§ **PROBLEM DESCRIPTION**:
Your answer must be an exact copy of the lines from the one holding "The preregistered network-control" through the last line of the entries below, with nothing added.

§ **SUPPLIED INFORMATION**:

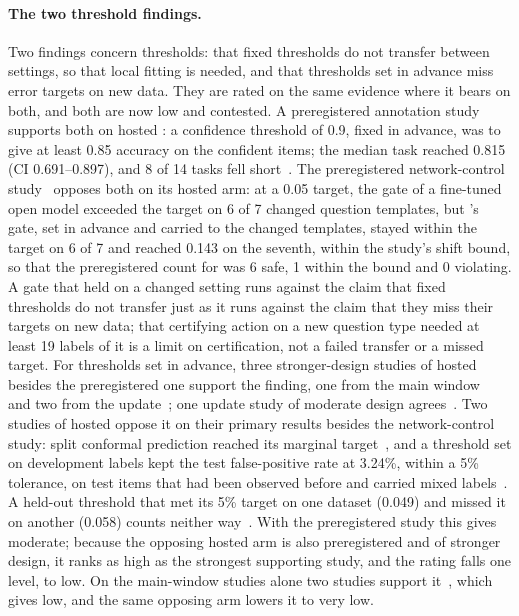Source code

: \paragraph{The two threshold findings.}
Two findings concern thresholds: that fixed thresholds do not transfer between settings, so that local fitting is needed, and that thresholds set in advance miss error targets on new data. They are rated on the same evidence where it bears on both, and both are now low and contested.
A preregistered annotation study supports both on hosted \jev{}: a confidence threshold of 0.9, fixed in advance, was to give at least 0.85 accuracy on the confident items; the median task reached 0.815 (CI 0.691--0.897), and 8 of 14 tasks fell short~\cite{arx24574}.
The preregistered network-control study~\cite{arx33689} opposes both on its hosted arm: at a 0.05 target, the gate of a fine-tuned open model exceeded the target on 6 of 7 changed question templates, but \jev{}'s gate, set in advance and carried to the changed templates, stayed within the target on 6 of 7 and reached 0.143 on the seventh, within the study's shift bound, so that the preregistered count for \jev{} was 6 safe, 1 within the bound and 0 violating. A gate that held on a changed setting runs against the claim that fixed thresholds do not transfer just as it runs against the claim that they miss their targets on new data; that certifying action on a new question type needed at least 19 labels of it is a limit on certification, not a failed transfer or a missed target.
For thresholds set in advance, three stronger-design studies of hosted \jev{} besides the preregistered one support the finding, one from the main window~\cite{arx33401} and two from the update~\cite{arx03387,arx02267}; one update study of moderate design agrees~\cite{zen23050542}\zmark{}. Two studies of hosted \jev{} oppose it on their primary results besides the network-control study: split conformal prediction reached its marginal target~\cite{zen22935043}\zmark{}, and a threshold set on development labels kept the test false-positive rate at 3.24\%, within a 5\% tolerance, on test items that had been observed before and carried mixed labels~\cite{zen23075657}\zmark{}. A held-out threshold that met its 5\% target on one dataset (0.049) and missed it on another (0.058) counts neither way~\cite{arx00346}. With the preregistered study this gives moderate; because the opposing hosted arm is also preregistered and of stronger design, it ranks as high as the strongest supporting study, and the rating falls one level, to low. On the main-window studies alone two studies support it~\cite{arx33401,arx24574}, which gives low, and the same opposing arm lowers it to very low.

§ **RESULT FOR THIS TASK**:
The preregistered network-control study~\cite{arx33689} opposes both on its hosted arm: at a 0.05 target, the gate of a fine-tuned open model exceeded the target on 6 of 7 changed question templates, but \jev{}'s gate, set in advance and carried to the changed templates, stayed within the target on 6 of 7 and reached 0.143 on the seventh, within the study's shift bound, so that the preregistered count for \jev{} was 6 safe, 1 within the bound and 0 violating. A gate that held on a changed setting runs against the claim that fixed thresholds do not transfer just as it runs against the claim that they miss their targets on new data; that certifying action on a new question type needed at least 19 labels of it is a limit on certification, not a failed transfer or a missed target.
For thresholds set in advance, three stronger-design studies of hosted \jev{} besides the preregistered one support the finding, one from the main window~\cite{arx33401} and two from the update~\cite{arx03387,arx02267}; one update study of moderate design agrees~\cite{zen23050542}\zmark{}. Two studies of hosted \jev{} oppose it on their primary results besides the network-control study: split conformal prediction reached its marginal target~\cite{zen22935043}\zmark{}, and a threshold set on development labels kept the test false-positive rate at 3.24\%, within a 5\% tolerance, on test items that had been observed before and carried mixed labels~\cite{zen23075657}\zmark{}. A held-out threshold that met its 5\% target on one dataset (0.049) and missed it on another (0.058) counts neither way~\cite{arx00346}. With the preregistered study this gives moderate; because the opposing hosted arm is also preregistered and of stronger design, it ranks as high as the strongest supporting study, and the rating falls one level, to low. On the main-window studies alone two studies support it~\cite{arx33401,arx24574}, which gives low, and the same opposing arm lowers it to very low.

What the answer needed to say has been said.